*RAW DATA*.
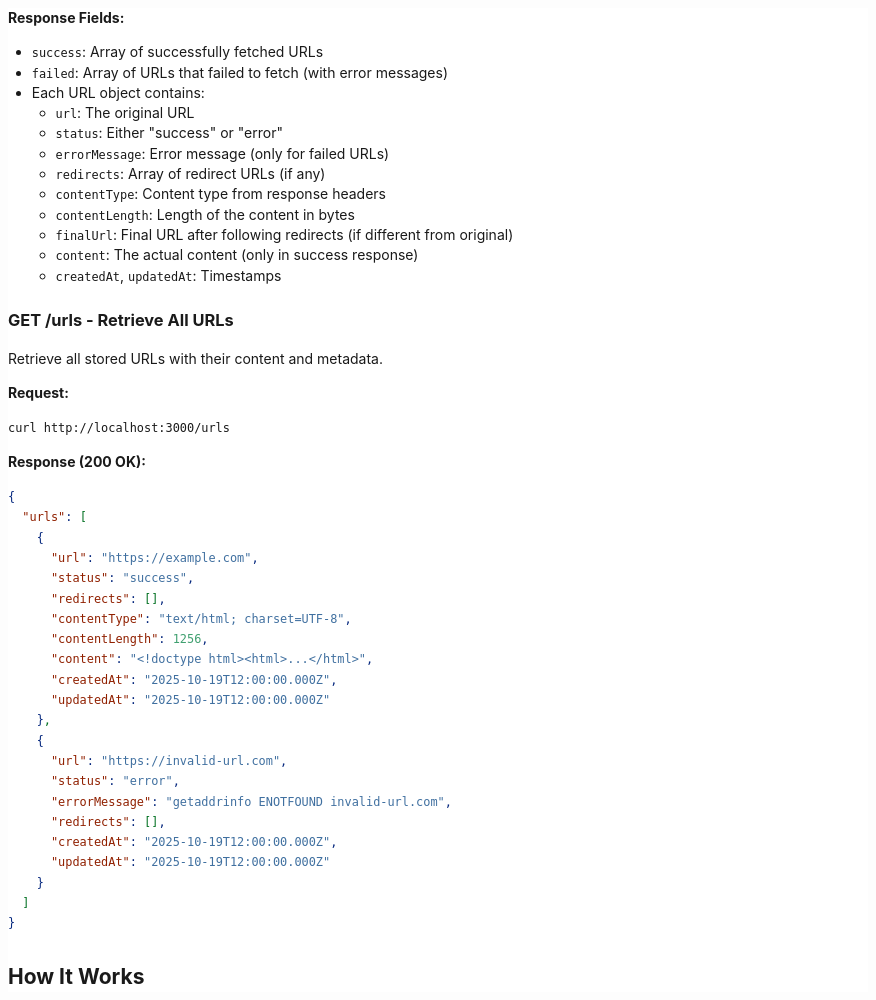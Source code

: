 **Response Fields:**

- `success`: Array of successfully fetched URLs
- `failed`: Array of URLs that failed to fetch (with error messages)
- Each URL object contains:
  - `url`: The original URL
  - `status`: Either "success" or "error"
  - `errorMessage`: Error message (only for failed URLs)
  - `redirects`: Array of redirect URLs (if any)
  - `contentType`: Content type from response headers
  - `contentLength`: Length of the content in bytes
  - `finalUrl`: Final URL after following redirects (if different from original)
  - `content`: The actual content (only in success response)
  - `createdAt`, `updatedAt`: Timestamps

### GET /urls - Retrieve All URLs

Retrieve all stored URLs with their content and metadata.

**Request:**

```bash
curl http://localhost:3000/urls
```

**Response (200 OK):**

```json
{
  "urls": [
    {
      "url": "https://example.com",
      "status": "success",
      "redirects": [],
      "contentType": "text/html; charset=UTF-8",
      "contentLength": 1256,
      "content": "<!doctype html><html>...</html>",
      "createdAt": "2025-10-19T12:00:00.000Z",
      "updatedAt": "2025-10-19T12:00:00.000Z"
    },
    {
      "url": "https://invalid-url.com",
      "status": "error",
      "errorMessage": "getaddrinfo ENOTFOUND invalid-url.com",
      "redirects": [],
      "createdAt": "2025-10-19T12:00:00.000Z",
      "updatedAt": "2025-10-19T12:00:00.000Z"
    }
  ]
}
```

## How It Works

*WHAT IS BEING ASKED*.
Check the entries above line by line and return each one containing the word "only".

*EXERCISE OUTPUT*.
  - `errorMessage`: Error message (only for failed URLs)
  - `content`: The actual content (only in success response)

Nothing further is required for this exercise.